After combing through the celestial records, the team found a star that has an uncanny resemblance to the Sun. HD186302 is a main sequence star, and it sits about 184 light-years from Earth. The star has roughly the same age, metallicity, chemical abundances and even ratios of carbon isotopes as the Sun. In other words, it’s just about as Sun-like as you can get. These undeniable commonalities make it just one of two stellar sibling ever identified, following just behind HD 162826, discovered in 2014.

Astronomers could use these similarities to determine the type of environment that the siblings formed in, helping to paint a picture of their now-defunct stellar nursery and the other family members that were born within it. The discovery also leads researchers to wonder if, like the Sun, HD186302 could house life and habitable planets.
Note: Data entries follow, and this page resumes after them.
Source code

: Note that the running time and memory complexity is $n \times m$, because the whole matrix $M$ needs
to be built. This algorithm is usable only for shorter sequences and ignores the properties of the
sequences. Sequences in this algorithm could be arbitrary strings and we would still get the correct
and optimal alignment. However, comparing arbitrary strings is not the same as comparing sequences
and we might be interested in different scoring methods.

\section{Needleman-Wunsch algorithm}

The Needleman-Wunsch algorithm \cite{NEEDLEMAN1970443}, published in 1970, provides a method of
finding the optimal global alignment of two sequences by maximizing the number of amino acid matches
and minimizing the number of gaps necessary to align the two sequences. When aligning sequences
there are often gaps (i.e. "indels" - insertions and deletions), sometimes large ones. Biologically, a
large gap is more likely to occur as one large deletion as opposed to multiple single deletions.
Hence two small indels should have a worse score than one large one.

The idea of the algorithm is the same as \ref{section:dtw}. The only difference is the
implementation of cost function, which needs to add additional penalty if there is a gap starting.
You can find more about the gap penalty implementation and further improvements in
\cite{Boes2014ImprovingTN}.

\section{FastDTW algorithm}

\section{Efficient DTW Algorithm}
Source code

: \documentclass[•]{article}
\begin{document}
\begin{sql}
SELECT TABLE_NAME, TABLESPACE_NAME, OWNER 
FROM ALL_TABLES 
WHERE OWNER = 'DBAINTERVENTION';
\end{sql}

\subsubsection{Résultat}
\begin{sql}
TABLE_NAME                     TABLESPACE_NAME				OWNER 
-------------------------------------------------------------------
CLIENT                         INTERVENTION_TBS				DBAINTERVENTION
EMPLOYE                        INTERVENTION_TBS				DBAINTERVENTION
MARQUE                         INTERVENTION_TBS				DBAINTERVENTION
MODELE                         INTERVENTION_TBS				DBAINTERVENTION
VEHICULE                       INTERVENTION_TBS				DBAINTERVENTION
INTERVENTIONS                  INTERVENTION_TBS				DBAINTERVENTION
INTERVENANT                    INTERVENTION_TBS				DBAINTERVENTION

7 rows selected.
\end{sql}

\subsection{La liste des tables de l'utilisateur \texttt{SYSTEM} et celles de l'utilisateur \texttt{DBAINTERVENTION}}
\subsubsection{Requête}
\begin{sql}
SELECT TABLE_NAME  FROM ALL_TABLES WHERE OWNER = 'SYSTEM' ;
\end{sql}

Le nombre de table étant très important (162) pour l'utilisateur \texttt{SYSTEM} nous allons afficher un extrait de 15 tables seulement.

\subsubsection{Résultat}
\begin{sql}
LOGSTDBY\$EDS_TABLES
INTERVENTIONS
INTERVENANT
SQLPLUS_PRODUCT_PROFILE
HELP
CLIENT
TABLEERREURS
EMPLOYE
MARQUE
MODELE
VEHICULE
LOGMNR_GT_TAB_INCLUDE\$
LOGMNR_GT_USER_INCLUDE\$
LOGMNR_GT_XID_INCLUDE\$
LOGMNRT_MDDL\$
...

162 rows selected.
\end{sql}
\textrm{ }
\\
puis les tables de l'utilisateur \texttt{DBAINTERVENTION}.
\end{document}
“Some theoretical calculations show that there is non-negligible probability that life spread from Earth to other planets or exoplanetary systems, during the period of the late heavy bombardment. If we are lucky, and our sibling candidate has a planet, and the planet is a rocky type, in the habitable zone, and finally if this planet was ‘contaminated’ by the life seeds from Earth, then we have what one could dream – an Earth 2.0, orbiting a Sun 2.0,” said lead researcher Vardan Adibekyan, whose discovery of HD186302 was published in the journal Astronomy & Astrophysics, in a news release.

In a follow-up campaign, the team plans to use ESO’s ESPRESSO and HARPS spectrographs to scan the star for orbiting planets. If found, astronomers could compare the planets that formed around our Sun to those that formed around one of its siblings, revealing the types of planets that our ancient star cluster might have left behind.